Regulation and Stabilization of the Zinc Metal Anode Interface by Electroless Plating of a Multifunctionalized Polydopamine Layer

A novel electroless plating technique is utilized by coating a polydopamine layer on zinc foil (Zn@PDA) to regulate the deposition and growth of zinc dendrites, as well as suppress the occurrence of hydrogen evolution and passivation products for aqueous zinc-ion batteries. Polydopamine (PDA) has a strong adsorption ability on Zn foil due to the formation of a bidentate bonding during the electroless plating. Further, it indicates that the abundant hydroxyl groups of PDA react as zinc-philic sites to adsorb Zn2+ and further undergo redox by forming carbonyl groups to effectively induce the uniform deposition and growth of zinc dendrites. Meanwhile, the strong coordination of PDA and Zn2+ will weaken the solvated structure between Zn2+ and H2O molecules, resulting in an enhanced ionization energy of H2O and inhibited hydrogen evolution reaction.

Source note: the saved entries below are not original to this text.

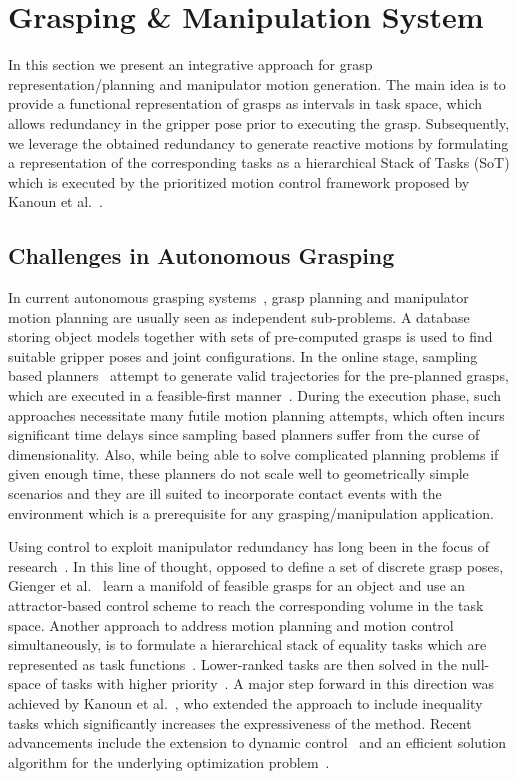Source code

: 
\section{Grasping \& Manipulation System}
\label{sec:manip}
%
In this section we present an integrative approach for grasp representation/planning and manipulator
motion generation. The main idea is to provide a functional representation of grasps as intervals in
task space, which allows redundancy in the gripper pose prior to executing the grasp. Subsequently,
we leverage the obtained redundancy to generate reactive motions by formulating a representation of
the corresponding tasks as a hierarchical Stack of Tasks (SoT) which is executed by the prioritized
motion control framework proposed by Kanoun et al.~\cite{Kano11}.
%
\subsection{Challenges in Autonomous Grasping}
\label{subsec:Grasping_challenges}
%
In current autonomous grasping systems~\cite{Bere07, Srin10, Krug14a}, grasp planning and
manipulator motion planning are usually seen as independent sub-problems. A database storing object
models together with sets of pre-computed grasps is used to find suitable gripper poses and joint
configurations. In the online stage, sampling based planners~\cite{LaVa06} attempt to generate valid
trajectories for the pre-planned grasps, which are executed in a feasible-first
manner~\cite{Bere07}. During the execution phase, such approaches necessitate many futile motion
planning attempts, which often incurs significant time delays since sampling based planners suffer
from the curse of dimensionality. Also, while being able to solve complicated planning problems if
given enough time, these planners do not scale well to geometrically simple scenarios and they are
ill suited to incorporate contact events with the environment which is a prerequisite for any
grasping/manipulation application.

Using control to exploit manipulator redundancy has long been in the focus of research~\cite{Sici91,
  Sent10}. In this line of thought, opposed to define a set of discrete grasp poses, Gienger et
al.~\cite{Gien08a, Gien08b} learn a manifold of feasible grasps for an object and use an
attractor-based control scheme to reach the corresponding volume in the task space. Another approach
to address motion planning and motion control simultaneously, is to formulate a hierarchical stack
of equality tasks which are represented as task functions~\cite{Sams91}. Lower-ranked tasks are then
solved in the null-space of tasks with higher priority~\cite{Sici91, Sent10}. A major step forward
in this direction was achieved by Kanoun et al.~\cite{Kano11}, who extended the approach to include
inequality tasks which significantly increases the expressiveness of the method. Recent advancements
include the extension to dynamic control~\cite{Saab13} and an efficient solution algorithm for the
underlying optimization problem~\cite{Esca14}.
%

Thus, Zn@PDA can maintain stable cycling over 900 h at 0.2 mA cm-2, and a high coulombic efficiency of average 98.5% at 2 mA cm-2. Moreover, the validity of Zn@PDA has been verified using the Zn@PDA||self-standing VS2@stainless steel (VS2@SS) full battery, which displays an impressive capacity retention of 81.3% after 1000 cycles without sacrificing the rate performance. This work provides a simple, reliable, and harmless method to achieve high-performance aqueous zinc-ion batteries.